神保町らくごカフェでの火曜恒例若手二人会「らくごカフェに火曜会」、11月20日は三遊亭天どんと柳亭こみちが出演した。まずこみちが演じたのは『附子』。桂枝太郎が狂言を落語に作り替えたもので、旦那が水飴の入った瓶のことを「あの中身は附子という毒だから舐めたりするな」と注意して出かけた留守に、定吉と権助が中身を全部舐めてしまう。軽妙な味わいの楽しい小品だ。
天どんが『小間物屋政談』と『イタチの留吉』(三遊亭圓丈作)を披露した後、トリのこみちが演じたのが『富久』。久蔵が丸屋の旦那から「鶴の八八八」の札を買うことから圓太郎と同じ型だと気づいたのだが、こみち独自の工夫が随所に加えられている。まず、冒頭で久蔵に声を掛けるのは丸屋の旦那ではなく芸者の「おたま」。彼女が「丸屋の旦那から富くじを買ってきたところなの」と言うのを聞いて久蔵も買いに行く、という設定だ。

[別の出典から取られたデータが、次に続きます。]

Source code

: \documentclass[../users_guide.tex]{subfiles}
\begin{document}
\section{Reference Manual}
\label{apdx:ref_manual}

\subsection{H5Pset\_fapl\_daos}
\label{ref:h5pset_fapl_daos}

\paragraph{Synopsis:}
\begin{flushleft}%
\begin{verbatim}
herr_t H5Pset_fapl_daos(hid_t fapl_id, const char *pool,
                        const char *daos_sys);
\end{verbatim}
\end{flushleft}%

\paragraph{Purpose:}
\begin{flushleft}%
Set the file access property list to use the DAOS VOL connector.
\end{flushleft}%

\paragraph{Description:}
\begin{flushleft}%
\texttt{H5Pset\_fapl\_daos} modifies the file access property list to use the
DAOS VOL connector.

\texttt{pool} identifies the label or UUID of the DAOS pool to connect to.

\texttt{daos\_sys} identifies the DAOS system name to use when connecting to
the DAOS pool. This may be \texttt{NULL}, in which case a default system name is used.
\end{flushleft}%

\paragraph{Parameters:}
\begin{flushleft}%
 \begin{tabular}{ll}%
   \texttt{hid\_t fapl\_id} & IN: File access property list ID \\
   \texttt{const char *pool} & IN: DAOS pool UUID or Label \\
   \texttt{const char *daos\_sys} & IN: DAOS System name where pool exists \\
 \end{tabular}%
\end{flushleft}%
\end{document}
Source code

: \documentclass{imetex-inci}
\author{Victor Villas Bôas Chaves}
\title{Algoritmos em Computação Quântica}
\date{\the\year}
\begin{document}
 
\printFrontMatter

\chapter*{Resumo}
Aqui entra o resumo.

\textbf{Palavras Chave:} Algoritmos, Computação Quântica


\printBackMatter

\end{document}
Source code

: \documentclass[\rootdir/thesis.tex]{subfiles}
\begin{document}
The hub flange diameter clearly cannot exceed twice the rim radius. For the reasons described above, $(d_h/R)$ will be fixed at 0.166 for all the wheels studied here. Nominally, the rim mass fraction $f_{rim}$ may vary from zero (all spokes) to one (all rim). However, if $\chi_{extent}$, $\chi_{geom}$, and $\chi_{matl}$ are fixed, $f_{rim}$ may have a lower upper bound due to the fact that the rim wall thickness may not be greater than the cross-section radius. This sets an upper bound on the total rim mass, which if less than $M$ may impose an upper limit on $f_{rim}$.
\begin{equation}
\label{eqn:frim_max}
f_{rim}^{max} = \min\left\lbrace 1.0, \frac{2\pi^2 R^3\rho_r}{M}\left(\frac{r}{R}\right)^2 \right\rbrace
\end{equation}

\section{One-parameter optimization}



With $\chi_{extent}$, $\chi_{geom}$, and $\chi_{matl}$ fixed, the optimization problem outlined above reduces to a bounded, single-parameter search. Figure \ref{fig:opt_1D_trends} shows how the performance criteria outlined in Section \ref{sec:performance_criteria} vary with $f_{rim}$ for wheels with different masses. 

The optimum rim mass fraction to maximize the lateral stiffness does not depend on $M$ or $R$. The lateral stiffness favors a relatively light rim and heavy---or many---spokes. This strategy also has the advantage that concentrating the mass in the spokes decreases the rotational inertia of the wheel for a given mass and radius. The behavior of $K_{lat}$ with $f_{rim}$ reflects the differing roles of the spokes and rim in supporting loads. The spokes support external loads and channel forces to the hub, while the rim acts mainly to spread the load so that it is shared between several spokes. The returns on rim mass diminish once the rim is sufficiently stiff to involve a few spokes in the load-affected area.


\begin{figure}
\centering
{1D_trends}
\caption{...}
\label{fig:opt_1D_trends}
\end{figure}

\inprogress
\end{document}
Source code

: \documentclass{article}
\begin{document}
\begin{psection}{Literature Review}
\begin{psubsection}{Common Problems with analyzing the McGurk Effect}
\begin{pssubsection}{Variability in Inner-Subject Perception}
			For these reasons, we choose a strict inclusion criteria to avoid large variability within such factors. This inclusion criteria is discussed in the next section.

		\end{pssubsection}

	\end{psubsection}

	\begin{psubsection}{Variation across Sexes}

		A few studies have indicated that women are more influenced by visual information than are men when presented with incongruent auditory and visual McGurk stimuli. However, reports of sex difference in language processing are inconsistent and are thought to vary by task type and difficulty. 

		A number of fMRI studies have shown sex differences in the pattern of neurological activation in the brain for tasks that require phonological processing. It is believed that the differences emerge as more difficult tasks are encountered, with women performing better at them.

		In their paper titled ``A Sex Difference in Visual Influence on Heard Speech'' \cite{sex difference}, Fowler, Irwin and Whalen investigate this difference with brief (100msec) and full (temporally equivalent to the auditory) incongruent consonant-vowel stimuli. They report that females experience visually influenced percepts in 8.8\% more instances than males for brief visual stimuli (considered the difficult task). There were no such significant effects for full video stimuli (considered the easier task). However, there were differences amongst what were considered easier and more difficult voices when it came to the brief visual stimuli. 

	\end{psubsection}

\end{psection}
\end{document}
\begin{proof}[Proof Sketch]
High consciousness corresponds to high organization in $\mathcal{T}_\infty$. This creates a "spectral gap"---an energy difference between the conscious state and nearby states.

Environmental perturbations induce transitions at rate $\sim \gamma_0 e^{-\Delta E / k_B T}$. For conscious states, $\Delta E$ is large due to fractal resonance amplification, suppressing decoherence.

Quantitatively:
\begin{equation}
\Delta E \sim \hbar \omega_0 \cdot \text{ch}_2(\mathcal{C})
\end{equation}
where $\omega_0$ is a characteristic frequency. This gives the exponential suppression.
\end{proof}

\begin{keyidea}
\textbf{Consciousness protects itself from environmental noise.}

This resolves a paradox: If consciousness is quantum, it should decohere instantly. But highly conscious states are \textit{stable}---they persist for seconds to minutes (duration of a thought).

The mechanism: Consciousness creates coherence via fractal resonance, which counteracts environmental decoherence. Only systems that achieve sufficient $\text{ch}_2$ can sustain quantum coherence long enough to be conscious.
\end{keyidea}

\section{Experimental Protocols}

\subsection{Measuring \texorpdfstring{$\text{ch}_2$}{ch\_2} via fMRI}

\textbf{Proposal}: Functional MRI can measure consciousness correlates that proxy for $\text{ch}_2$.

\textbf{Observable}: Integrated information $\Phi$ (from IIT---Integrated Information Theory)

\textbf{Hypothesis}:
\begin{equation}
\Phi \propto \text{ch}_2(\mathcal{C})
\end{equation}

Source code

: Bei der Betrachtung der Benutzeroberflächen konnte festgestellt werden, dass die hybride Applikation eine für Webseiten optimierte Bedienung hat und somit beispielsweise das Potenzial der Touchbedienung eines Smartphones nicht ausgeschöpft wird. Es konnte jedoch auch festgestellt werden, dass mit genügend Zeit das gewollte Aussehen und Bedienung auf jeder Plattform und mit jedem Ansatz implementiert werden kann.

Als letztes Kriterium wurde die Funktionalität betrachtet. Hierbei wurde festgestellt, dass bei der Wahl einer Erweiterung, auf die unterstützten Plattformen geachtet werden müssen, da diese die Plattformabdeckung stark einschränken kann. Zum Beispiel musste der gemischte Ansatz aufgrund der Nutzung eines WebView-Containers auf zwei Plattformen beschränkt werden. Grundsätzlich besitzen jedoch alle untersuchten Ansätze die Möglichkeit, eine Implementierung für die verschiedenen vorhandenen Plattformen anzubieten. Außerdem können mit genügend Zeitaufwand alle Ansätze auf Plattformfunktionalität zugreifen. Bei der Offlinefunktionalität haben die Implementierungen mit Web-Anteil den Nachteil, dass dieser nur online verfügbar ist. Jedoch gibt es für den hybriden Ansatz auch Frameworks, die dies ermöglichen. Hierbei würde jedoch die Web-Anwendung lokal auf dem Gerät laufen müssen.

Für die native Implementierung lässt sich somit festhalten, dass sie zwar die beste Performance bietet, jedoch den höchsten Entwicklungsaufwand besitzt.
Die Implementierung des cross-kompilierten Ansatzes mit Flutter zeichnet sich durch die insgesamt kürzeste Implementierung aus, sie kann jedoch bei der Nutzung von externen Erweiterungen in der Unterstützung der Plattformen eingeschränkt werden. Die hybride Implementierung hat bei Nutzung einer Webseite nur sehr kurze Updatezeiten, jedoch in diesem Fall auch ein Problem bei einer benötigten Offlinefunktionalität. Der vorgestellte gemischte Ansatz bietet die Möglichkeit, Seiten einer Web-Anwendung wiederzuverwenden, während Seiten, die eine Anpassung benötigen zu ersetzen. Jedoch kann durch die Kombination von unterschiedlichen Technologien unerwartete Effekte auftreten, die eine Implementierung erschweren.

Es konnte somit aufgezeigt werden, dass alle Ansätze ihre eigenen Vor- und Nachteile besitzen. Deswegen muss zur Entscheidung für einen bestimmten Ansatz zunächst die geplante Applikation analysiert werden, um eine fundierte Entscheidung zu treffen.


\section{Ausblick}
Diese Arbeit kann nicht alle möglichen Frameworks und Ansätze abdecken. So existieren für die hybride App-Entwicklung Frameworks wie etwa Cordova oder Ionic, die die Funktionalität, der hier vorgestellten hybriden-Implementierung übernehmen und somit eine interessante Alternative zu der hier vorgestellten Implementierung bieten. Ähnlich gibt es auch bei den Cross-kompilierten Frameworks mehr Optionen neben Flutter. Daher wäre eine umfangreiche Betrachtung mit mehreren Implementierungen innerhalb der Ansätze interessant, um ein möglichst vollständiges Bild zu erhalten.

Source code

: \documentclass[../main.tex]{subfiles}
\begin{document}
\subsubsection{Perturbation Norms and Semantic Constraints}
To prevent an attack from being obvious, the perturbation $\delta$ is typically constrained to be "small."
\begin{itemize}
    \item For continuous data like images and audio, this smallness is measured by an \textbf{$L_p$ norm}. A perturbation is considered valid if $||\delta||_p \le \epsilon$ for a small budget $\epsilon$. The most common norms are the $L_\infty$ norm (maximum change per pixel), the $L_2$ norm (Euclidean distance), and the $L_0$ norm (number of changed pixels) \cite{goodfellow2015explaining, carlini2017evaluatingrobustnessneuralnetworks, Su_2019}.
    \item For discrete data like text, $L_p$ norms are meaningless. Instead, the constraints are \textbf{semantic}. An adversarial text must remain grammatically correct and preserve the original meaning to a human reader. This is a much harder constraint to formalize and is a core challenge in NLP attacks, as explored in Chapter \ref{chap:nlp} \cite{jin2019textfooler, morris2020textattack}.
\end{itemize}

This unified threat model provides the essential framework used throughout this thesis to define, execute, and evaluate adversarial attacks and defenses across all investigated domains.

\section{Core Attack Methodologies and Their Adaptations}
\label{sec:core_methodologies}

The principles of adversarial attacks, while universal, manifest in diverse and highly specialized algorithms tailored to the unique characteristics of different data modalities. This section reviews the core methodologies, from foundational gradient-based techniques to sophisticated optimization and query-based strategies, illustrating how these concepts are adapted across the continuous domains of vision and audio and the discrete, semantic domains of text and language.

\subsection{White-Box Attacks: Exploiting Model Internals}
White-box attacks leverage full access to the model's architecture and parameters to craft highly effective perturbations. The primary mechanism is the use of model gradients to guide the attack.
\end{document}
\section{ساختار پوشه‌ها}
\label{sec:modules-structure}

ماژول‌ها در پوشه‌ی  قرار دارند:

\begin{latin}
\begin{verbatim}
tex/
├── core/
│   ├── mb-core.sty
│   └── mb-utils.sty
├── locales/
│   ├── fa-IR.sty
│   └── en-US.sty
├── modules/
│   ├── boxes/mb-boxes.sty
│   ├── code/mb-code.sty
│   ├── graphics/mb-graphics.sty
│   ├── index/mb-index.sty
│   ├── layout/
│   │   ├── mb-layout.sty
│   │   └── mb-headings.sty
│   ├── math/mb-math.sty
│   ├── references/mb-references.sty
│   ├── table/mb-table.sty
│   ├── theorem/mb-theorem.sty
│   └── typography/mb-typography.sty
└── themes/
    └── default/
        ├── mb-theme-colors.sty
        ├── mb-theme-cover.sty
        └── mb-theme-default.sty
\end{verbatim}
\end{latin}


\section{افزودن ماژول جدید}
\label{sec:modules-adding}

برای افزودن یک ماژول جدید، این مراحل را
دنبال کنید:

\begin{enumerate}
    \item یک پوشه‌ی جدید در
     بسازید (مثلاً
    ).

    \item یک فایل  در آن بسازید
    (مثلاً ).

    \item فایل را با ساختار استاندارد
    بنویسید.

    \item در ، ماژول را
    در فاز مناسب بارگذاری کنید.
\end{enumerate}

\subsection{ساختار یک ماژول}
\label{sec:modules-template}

日本橋石町が火事と聞いて駆けつけた久蔵が箪笥を担いだりするところは圓太郎のままだが、お内儀さんが久蔵に「心配してたんだよ、よく来たね」と声を掛けるのはこみちが加えた演出。浅草三間町が火事になって番頭と一緒に出掛けた久蔵が店に戻ってきたときも、お内儀さんが久蔵に優しい言葉を掛ける。芸者やお内儀を出すのは女性演者としての個性を活かした効果的な演出だ。